Session #117: More of less, please

The SessionOur marching orders for The Session No. 117 are pretty straightforward, to consider the future of beer and “capture ONE thing you think we will see MORE of with an explanation of the idea.”

I’m not all that great at making predictions, so I’m going with something I hope we see more of, and that is less. I’m pretty sure this will happen, but I’m just as certain that we going to see more in-your-face-big-flavor beers as well, full of plenty of hops or plenty of alcohol, or both.

Using less, as in less hops for instance, may result in more nuance, and nuance is actually what I’d like to find more of. Here’s a quick explanation from For The Love of Hops. Linda Buck and Richard Axel received the Nobel Prize for Physiology or Medicine in 2004 in part because they established the role olfactory receptors play in now the brain discriminates one odor from another.

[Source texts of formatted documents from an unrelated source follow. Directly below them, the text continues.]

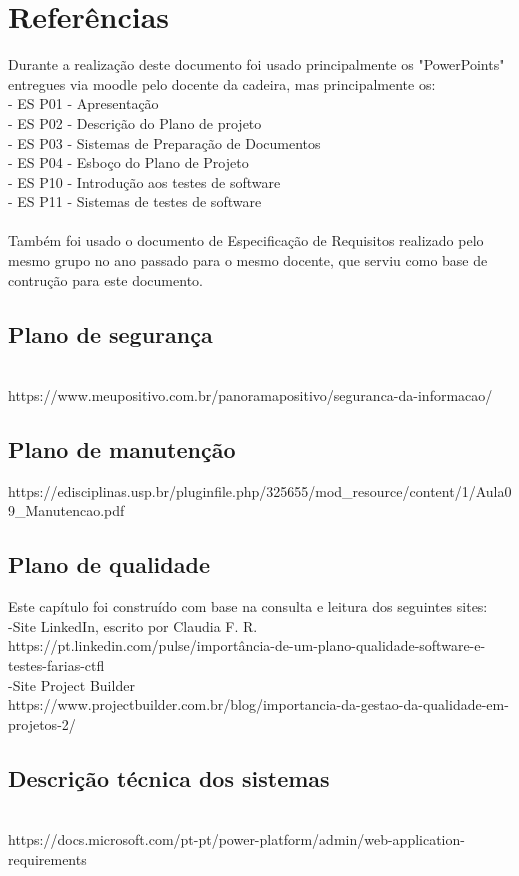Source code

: \chapter{Referências}
\label{referencias}
Durante a realização deste documento foi usado principalmente os "PowerPoints" entregues via moodle pelo docente da cadeira, mas principalmente os:\\
- ES P01 - Apresentação\\
- ES P02 - Descrição do Plano de projeto\\
- ES P03 - Sistemas de Preparação de Documentos\\
- ES P04 - Esboço do Plano de Projeto\\
- ES P10 - Introdução aos testes de software\\
- ES P11 - Sistemas de testes de software\\
\\
Também foi usado o documento de Especificação de Requisitos realizado pelo mesmo grupo no ano passado para o mesmo docente, que serviu como base de contrução para este documento.\\

\section{Plano de segurança}
\\
https://www.meupositivo.com.br/panoramapositivo/seguranca-da-informacao/ 

\section{Plano de manutenção}
https://edisciplinas.usp.br/pluginfile.php/325655/mod_resource/content/1/Aula09_Manutencao.pdf

\section{Plano de qualidade}
Este capítulo foi construído com base na consulta e leitura dos seguintes sites:\\
-Site LinkedIn, escrito por Claudia F. R. \\
https://pt.linkedin.com/pulse/importância-de-um-plano-qualidade-software-e-testes-farias-ctfl 
\\
-Site Project Builder\\
https://www.projectbuilder.com.br/blog/importancia-da-gestao-da-qualidade-em-projetos-2/

\section{Descrição técnica dos sistemas}
\\
https://docs.microsoft.com/pt-pt/power-platform/admin/web-application-requirements

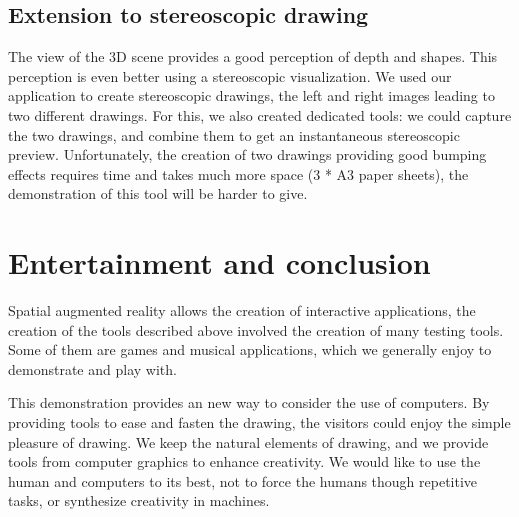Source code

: \documentclass{article}
\begin{document}
\subsection{Extension to stereoscopic drawing} 
The view of the 3D scene provides a good perception of depth and shapes. This perception is even better using a stereoscopic visualization. We used our application to create stereoscopic drawings, the left and right images leading to two different drawings. For this, we also created dedicated tools: we could capture the two drawings, and combine them to get an instantaneous stereoscopic preview. Unfortunately, the creation of two drawings providing good bumping effects requires time and takes much more space (3 * A3 paper sheets), the demonstration of this tool will be harder to give.  

\section{Entertainment and conclusion}
Spatial augmented reality allows the creation of interactive applications, the creation of the tools described above involved the creation of many testing tools. Some of them are games and musical applications, which we generally enjoy to demonstrate and play with. 

This demonstration provides an new way to consider the use of computers. By providing tools to ease and fasten the drawing, the visitors could enjoy the simple pleasure of drawing. We keep the natural elements of drawing, and we provide tools from computer graphics to enhance creativity. We would like to use the human and computers to its best, not to force the humans though repetitive tasks, or synthesize creativity in machines. 




\end{document}
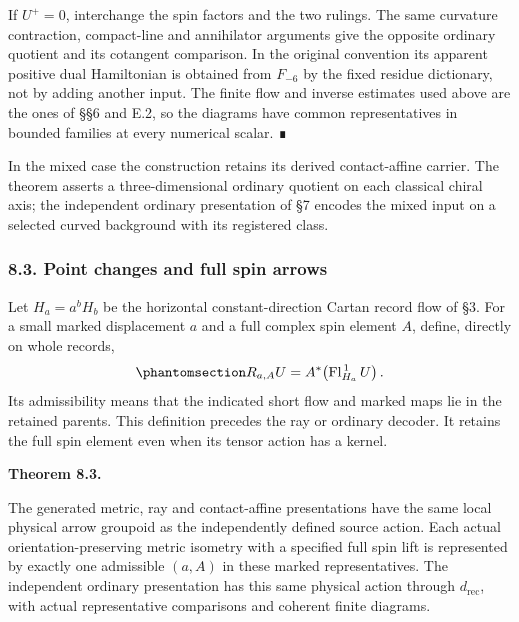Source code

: \documentclass[
  english,
  11pt,
  reqno]{amsart}
\makeatletter
\newcommand{\pandocstatementheading}[1]{%
  \par\addpenalty{\@beginparpenalty}%
  \addvspace{.5\baselineskip plus .2\baselineskip minus .2\baselineskip}%
  {\normalfont\bfseries #1\par}%
  \nobreak\@afterindenttrue\@afterheading
}
\makeatother
\begin{document}
If \(U^+=0\), interchange the spin factors and the two rulings. The same
curvature contraction, compact-line and annihilator arguments give the
opposite ordinary quotient and its cotangent comparison. In the original
convention its apparent positive dual Hamiltonian is obtained from
\(F_{-6}\) by the fixed residue dictionary, not by adding another input.
The finite flow and inverse estimates used above are the ones of §§6 and
E.2, so the diagrams have common representatives in bounded families at
every numerical scalar. ∎

In the mixed case the construction retains its derived contact-affine
carrier. The theorem asserts a three-dimensional ordinary quotient on
each classical chiral axis; the independent ordinary presentation of §7
encodes the mixed input on a selected curved background with its
registered class.

\protect{}\label{sec:gg-physical-spin-arrows}

\subsubsection{8.3. Point changes and full spin
arrows}\label{point-changes-and-full-spin-arrows}

Let \(H_a=a^bH_b\) be the horizontal constant-direction Cartan record
flow of §3. For a small marked displacement \(a\) and a full complex
spin element \(A\), define, directly on whole records,
\begin{equation}\protect\phantomsection\label{eq:gg-independent-source-physical-action}{
 R_{a,A}U=A^*\!\left(\operatorname{Fl}_{H_a}^{\,1}U\right).
}\end{equation} Its admissibility means that the indicated short flow
and marked maps lie in the retained parents. This definition precedes
the ray or ordinary decoder. It retains the full spin element even when
its tensor action has a kernel.

\pandocstatementheading{\protect{}\label{thm:gg-full-spin-physical-homs}Theorem 8.3.}

The generated metric, ray and contact-affine presentations have the same
local physical arrow groupoid as the independently defined source
action. Each actual orientation-preserving metric isometry with a
specified full spin lift is represented by exactly one admissible
\((a,A)\) in these marked representatives. The independent ordinary
presentation has this same physical action through \(d_{\mathrm{rec}}\),
with actual representative comparisons and coherent finite diagrams.
\end{document}
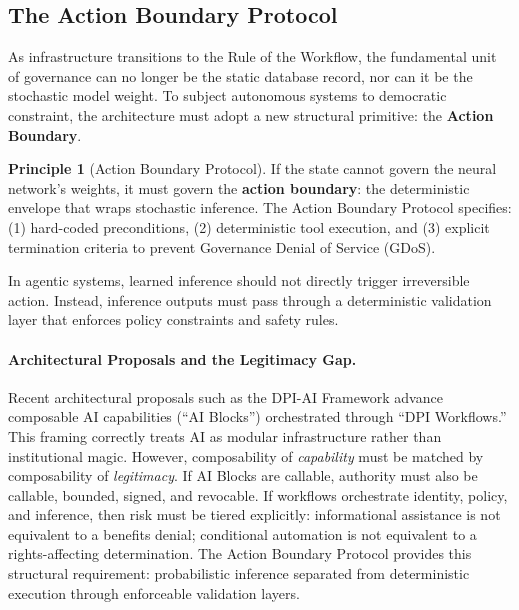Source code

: \documentclass[11pt,a4paper]{article}
\theoremstyle{definition}
\newtheorem{principle}{Principle}[section]
\begin{document}
\subsection{The Action Boundary Protocol}
\label{subsec:action-boundary}

As infrastructure transitions to the Rule of the Workflow, the fundamental unit of governance can no longer be the static database record, nor can it be the stochastic model weight. To subject autonomous systems to democratic constraint, the architecture must adopt a new structural primitive: the \textbf{Action Boundary}.

\begin{principle}[Action Boundary Protocol]
If the state cannot govern the neural network's weights, it must govern the \textbf{action boundary}: the deterministic envelope that wraps stochastic inference. The Action Boundary Protocol specifies: (1) hard-coded preconditions, (2) deterministic tool execution, and (3) explicit termination criteria to prevent Governance Denial of Service (GDoS).
\end{principle}

In agentic systems, learned inference should not directly trigger irreversible action. Instead, inference outputs must pass through a deterministic validation layer that enforces policy constraints and safety rules.

\paragraph{Architectural Proposals and the Legitimacy Gap.} Recent architectural proposals such as the DPI-AI Framework \citep{abadie2026} advance composable AI capabilities (``AI Blocks'') orchestrated through ``DPI Workflows.'' This framing correctly treats AI as modular infrastructure rather than institutional magic. However, composability of \textit{capability} must be matched by composability of \textit{legitimacy}. If AI Blocks are callable, authority must also be callable, bounded, signed, and revocable. If workflows orchestrate identity, policy, and inference, then risk must be tiered explicitly: informational assistance is not equivalent to a benefits denial; conditional automation is not equivalent to a rights-affecting determination. The Action Boundary Protocol provides this structural requirement: probabilistic inference separated from deterministic execution through enforceable validation layers.
\end{document}
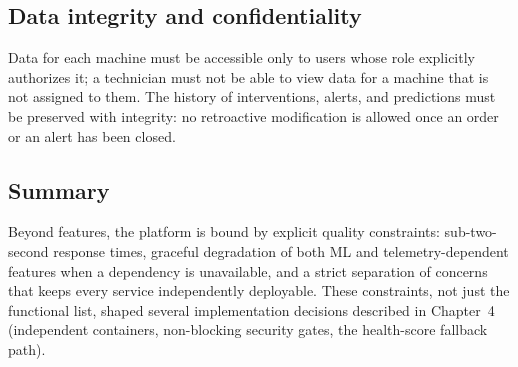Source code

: \subsection{Data integrity and confidentiality}

Data for each machine must be accessible only to users whose role explicitly authorizes it; a technician must not be able to view data for a machine that is not assigned to them.
The history of interventions, alerts, and predictions must be preserved with integrity: no retroactive modification is allowed once an order or an alert has been closed.

\subsection{Summary}

Beyond features, the platform is bound by explicit quality constraints: sub-two-second response times, graceful degradation of both ML and telemetry-dependent features when a dependency is unavailable, and a strict separation of concerns that keeps every service independently deployable. These constraints, not just the functional list, shaped several implementation decisions described in Chapter~4 (independent containers, non-blocking security gates, the health-score fallback path).
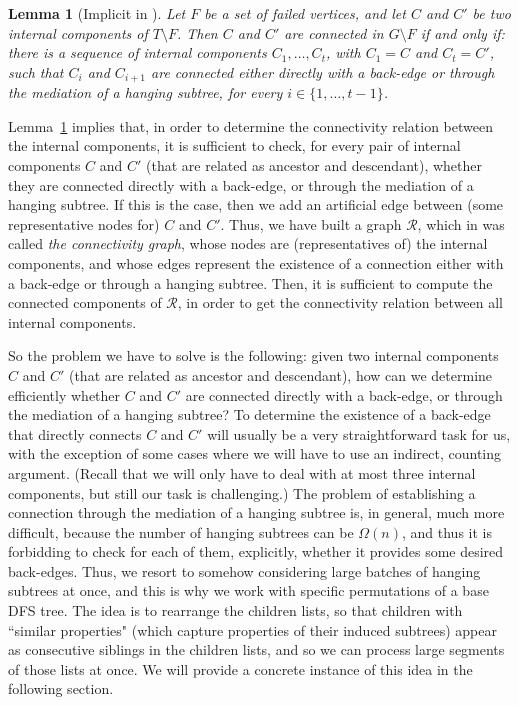 \documentclass[11pt,a4paper]{article}
\newtheorem{lemma}[theorem]{Lemma}
\begin{document}
\begin{lemma}[Implicit in \cite{DBLP:conf/esa/Kosinas23}]
\label{lemma:basic}
Let $F$ be a set of failed vertices, and let $C$ and $C'$ be two internal components of $T\setminus F$. Then $C$ and $C'$ are connected in $G\setminus F$ if and only if:  there is a sequence of internal components $C_1,\dots,C_t$, with $C_1=C$ and $C_t=C'$, such that $C_i$ and $C_{i+1}$ are connected either directly with a back-edge or through the mediation of a hanging subtree, for every $i\in\{1,\dots,t-1\}$.
\end{lemma} 

Lemma~\ref{lemma:basic} implies that, in order to determine the connectivity relation between the internal components, it is sufficient to check, for every pair of internal components $C$ and $C'$ (that are related as ancestor and descendant), whether they are connected directly with a back-edge, or through the mediation of a hanging subtree. If this is the case, then we add an artificial edge between (some representative nodes for) $C$ and $C'$. Thus, we have built a graph $\mathcal{R}$, which in \cite{DBLP:conf/esa/Kosinas23} was called \emph{the connectivity graph}, whose nodes are (representatives of) the internal components, and whose edges represent the existence of a connection either with a back-edge or through a hanging subtree. Then, it is sufficient to compute the connected components of $\mathcal{R}$, in order to get the connectivity relation between all internal components.

So the problem we have to solve is the following: given two internal components $C$ and $C'$ (that are related as ancestor and descendant), how can we determine efficiently whether $C$ and $C'$ are connected directly with a back-edge, or through the mediation of a hanging subtree? To determine the existence of a back-edge that directly connects $C$ and $C'$ will usually be a very straightforward task for us, with the exception of some cases where we will have to use an indirect, counting argument. (Recall that we will only have to deal with at most three internal components, but still our task is challenging.) The problem of establishing a connection through the mediation of a hanging subtree is, in general, much more difficult, because the number of hanging subtrees can be $\Omega(n)$, and thus it is forbidding to check for each of them, explicitly, whether it provides some desired back-edges. Thus, we resort to somehow considering large batches of hanging subtrees at once, and this is why we work with specific permutations of a base DFS tree. The idea is to rearrange the children lists, so that children with ``similar properties" (which capture properties of their induced subtrees) appear as consecutive siblings in the children lists, and so we can process large segments of those lists at once. We will provide a concrete instance of this idea in the following section.
\end{document}
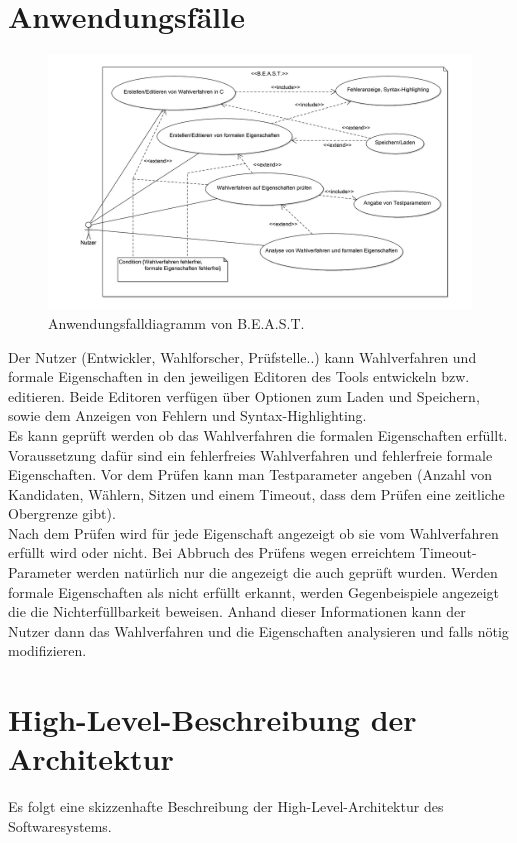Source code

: \documentclass[a4paper]{scrreprt}
\begin{document}
\section{Anwendungsfälle}

\begin{figure}[H]
\hspace{-3cm}
\includegraphics[scale=0.12]{UseCaseDiagram.png}
\caption{Anwendungsfalldiagramm von B.E.A.S.T.}
\label{Packet-scetch}
\end{figure}

Der Nutzer (Entwickler, Wahlforscher, Prüfstelle..) kann Wahlverfahren und formale Eigenschaften in den jeweiligen Editoren des Tools entwickeln bzw. editieren.
Beide Editoren verfügen über Optionen zum Laden und Speichern, sowie dem Anzeigen von Fehlern und Syntax-Highlighting.\\
Es kann geprüft werden ob das Wahlverfahren die formalen Eigenschaften erfüllt. Voraussetzung dafür sind ein fehlerfreies Wahlverfahren und fehlerfreie formale Eigenschaften. Vor dem Prüfen kann man Testparameter angeben (Anzahl von Kandidaten, Wählern, Sitzen und einem Timeout, dass dem Prüfen eine zeitliche Obergrenze gibt).\\
Nach dem Prüfen wird für jede Eigenschaft angezeigt ob sie vom Wahlverfahren erfüllt wird oder nicht. Bei Abbruch des Prüfens wegen erreichtem Timeout-Parameter werden natürlich nur die angezeigt die auch geprüft wurden. Werden formale Eigenschaften als nicht erfüllt erkannt, werden Gegenbeispiele angezeigt die die Nichterfüllbarkeit beweisen. Anhand dieser Informationen kann der Nutzer dann das Wahlverfahren und die Eigenschaften analysieren und falls nötig modifizieren.

\section{High-Level-Beschreibung der Architektur}	
Es folgt eine skizzenhafte Beschreibung der High-Level-Architektur des Softwaresystems. 
\end{document}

We have approximately 20 million receptors in each nostril, controlled by about 350 active receptor genes. The first stop a collection of molecules otherwise known as an odor makes on the way to the brain, and to being identified as a particular aroma, is in the receptors. Once activated, neurons transmit signals to the olfactory bulb of the brain, which relays those signals to the olfactory cortex. Olfactory information is sent from there to a number of other brain areas.

Buck and Axel determined odor receptors operate in combination to encode odor identities. Different odors are encoded by different combinations of odor receptors. Each odor receptor is part of the codes for many odors, and different odors have different receptor codes. Altering the molecular structure of an odor changes the receptor code and therefore the perceived odor. For the same reason, a change in the concentration of an odor may change how it is perceived. Higher concentrations involve additional odor receptors, altering the odor response and ultimately how we perceive what we call aroma. In other studies, scientists found that a blend of multiple compounds could result in a aroma that appeared to be less complex than one with fewer compounds.

So either using less of a single compound or including fewer compounds in a recipe may result in more.